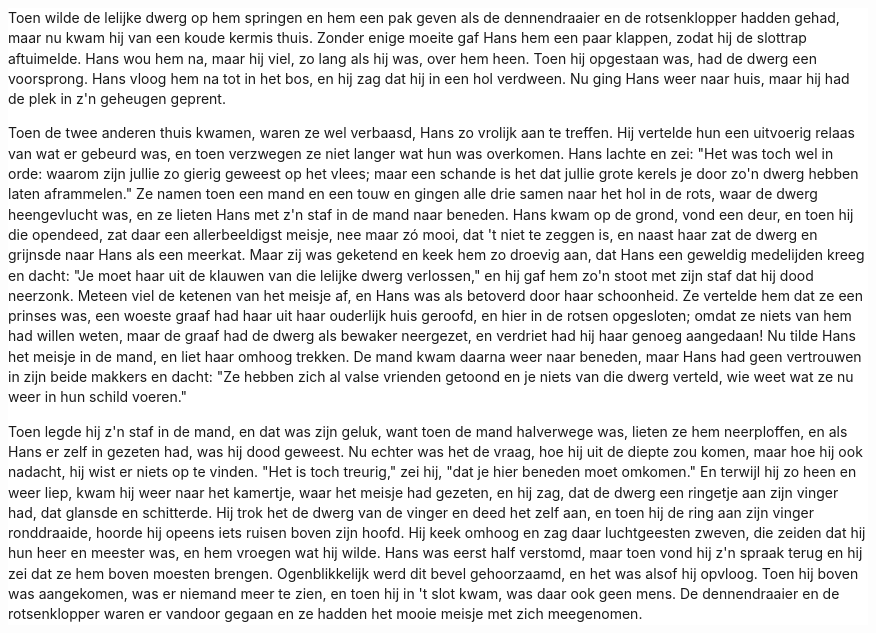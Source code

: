 Toen wilde de lelijke dwerg op hem springen en hem een pak geven als de
dennendraaier en de rotsenklopper hadden gehad, maar nu kwam hij van een
koude kermis thuis. Zonder enige moeite gaf Hans hem een paar klappen,
zodat hij de slottrap aftuimelde. Hans wou hem na, maar hij viel, zo
lang als hij was, over hem heen. Toen hij opgestaan was, had de dwerg
een voorsprong. Hans vloog hem na tot in het bos, en hij zag dat hij in
een hol verdween. Nu ging Hans weer naar huis, maar hij had de plek in
z'n geheugen geprent.

Toen de twee anderen thuis kwamen, waren ze wel verbaasd, Hans zo
vrolijk aan te treffen. Hij vertelde hun een uitvoerig relaas van wat er
gebeurd was, en toen verzwegen ze niet langer wat hun was overkomen.
Hans lachte en zei: "Het was toch wel in orde: waarom zijn jullie zo
gierig geweest op het vlees; maar een schande is het dat jullie grote
kerels je door zo'n dwerg hebben laten aframmelen." Ze namen toen een
mand en een touw en gingen alle drie samen naar het hol in de rots, waar
de dwerg heengevlucht was, en ze lieten Hans met z'n staf in de mand
naar beneden. Hans kwam op de grond, vond een deur, en toen hij die
opendeed, zat daar een allerbeeldigst meisje, nee maar zó mooi, dat 't
niet te zeggen is, en naast haar zat de dwerg en grijnsde naar Hans als
een meerkat.
Maar zij was geketend en keek hem zo droevig aan, dat Hans een geweldig
medelijden kreeg en dacht: "Je moet haar uit de klauwen van die lelijke
dwerg verlossen," en hij gaf hem zo'n stoot met zijn staf dat hij dood
neerzonk. Meteen viel de ketenen van het meisje af, en Hans was als
betoverd door haar schoonheid. Ze vertelde hem dat ze een prinses was,
een woeste graaf had haar uit haar ouderlijk huis geroofd, en hier in de
rotsen opgesloten; omdat ze niets van hem had willen weten, maar de
graaf had de dwerg als bewaker neergezet, en verdriet had hij haar
genoeg aangedaan! Nu tilde Hans het meisje in de mand, en liet haar
omhoog trekken.
De mand kwam daarna weer naar beneden, maar Hans had geen vertrouwen in
zijn beide makkers en dacht: "Ze hebben zich al valse vrienden getoond
en je niets van die dwerg verteld, wie weet wat ze nu weer in hun schild
voeren."

Toen legde hij z'n staf in de mand, en dat was zijn geluk, want toen de
mand halverwege was, lieten ze hem neerploffen, en als Hans er zelf in
gezeten had, was hij dood geweest. Nu echter was het de vraag, hoe hij
uit de diepte zou komen, maar hoe hij ook nadacht, hij wist er niets op
te vinden. "Het is toch treurig," zei hij, "dat je hier beneden moet
omkomen." En terwijl hij zo heen en weer liep, kwam hij weer naar het
kamertje, waar het meisje had gezeten, en hij zag, dat de dwerg een
ringetje aan zijn vinger had, dat glansde en schitterde. Hij trok het de
dwerg van de vinger en deed het zelf aan, en toen hij de ring aan zijn
vinger ronddraaide, hoorde hij opeens iets ruisen boven zijn hoofd. Hij
keek omhoog en zag daar luchtgeesten zweven, die zeiden dat hij hun heer
en meester was, en hem vroegen wat hij wilde. Hans was eerst half
verstomd, maar toen vond hij z'n spraak terug en hij zei dat ze hem
boven moesten brengen. Ogenblikkelijk werd dit bevel gehoorzaamd, en het
was alsof hij opvloog. Toen hij boven was aangekomen, was er niemand
meer te zien, en toen hij in 't slot kwam, was daar ook geen mens. De
dennendraaier en de rotsenklopper waren er vandoor gegaan en ze hadden
het mooie meisje met zich meegenomen.
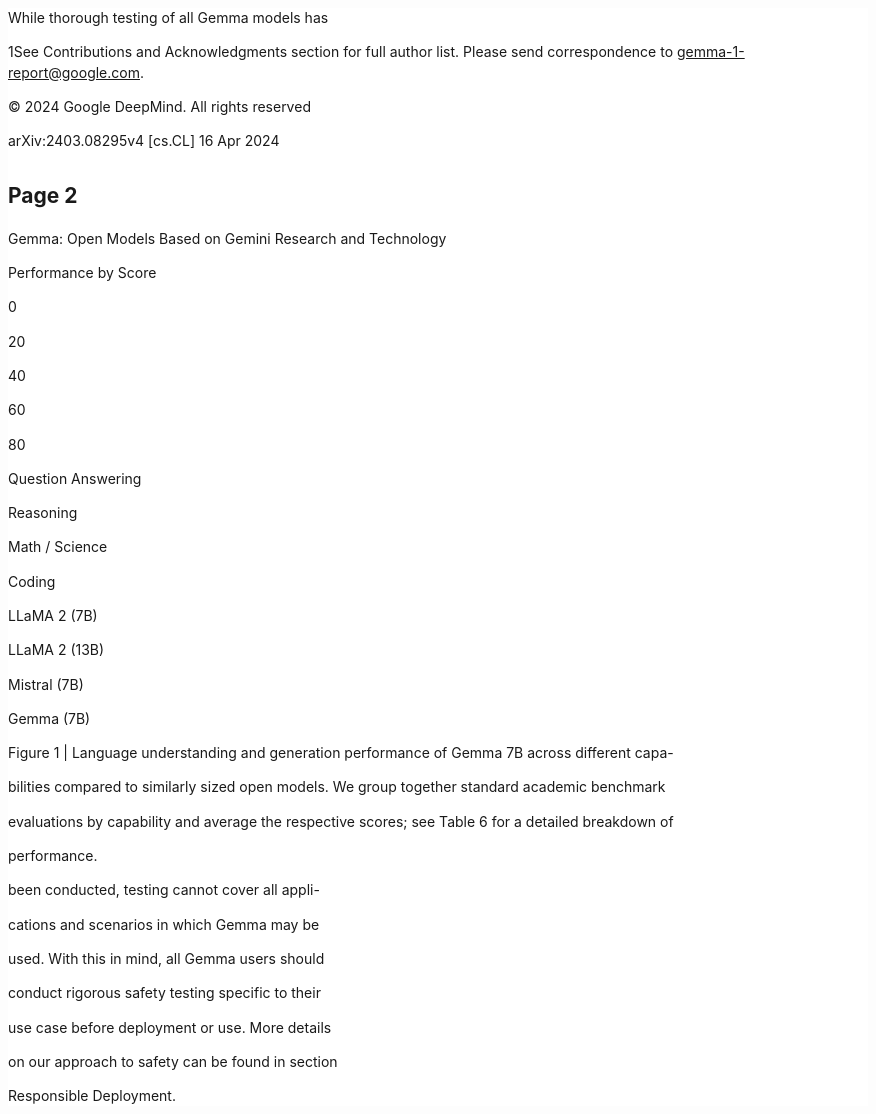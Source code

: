 While thorough testing of all Gemma models has

1See Contributions and Acknowledgments section for full author list. Please send correspondence to gemma-1-report@google.com.

© 2024 Google DeepMind. All rights reserved

arXiv:2403.08295v4  [cs.CL]  16 Apr 2024

## Page 2

Gemma: Open Models Based on Gemini Research and Technology

Performance by Score

0

20

40

60

80

Question Answering

Reasoning

Math / Science

Coding

LLaMA 2 (7B)

LLaMA 2 (13B)

Mistral (7B)

Gemma (7B)

Figure 1 | Language understanding and generation performance of Gemma 7B across different capa-

bilities compared to similarly sized open models. We group together standard academic benchmark

evaluations by capability and average the respective scores; see Table 6 for a detailed breakdown of

performance.

been conducted, testing cannot cover all appli-

cations and scenarios in which Gemma may be

used. With this in mind, all Gemma users should

conduct rigorous safety testing specific to their

use case before deployment or use. More details

on our approach to safety can be found in section

Responsible Deployment.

+ + + + + + +

_What to do_. Leave the pictures out and reproduce exactly the lines from the top of the listing above through the line with "vrolijk aan te".

_Result of this task_.
Source code

: Toen wilde de lelijke dwerg op hem springen en hem een pak geven als de
dennendraaier en de rotsenklopper hadden gehad, maar nu kwam hij van een
koude kermis thuis. Zonder enige moeite gaf Hans hem een paar klappen,
zodat hij de slottrap aftuimelde. Hans wou hem na, maar hij viel, zo
lang als hij was, over hem heen. Toen hij opgestaan was, had de dwerg
een voorsprong. Hans vloog hem na tot in het bos, en hij zag dat hij in
een hol verdween. Nu ging Hans weer naar huis, maar hij had de plek in
z'n geheugen geprent.

Toen de twee anderen thuis kwamen, waren ze wel verbaasd, Hans zo
vrolijk aan te treffen. Hij vertelde hun een uitvoerig relaas van wat er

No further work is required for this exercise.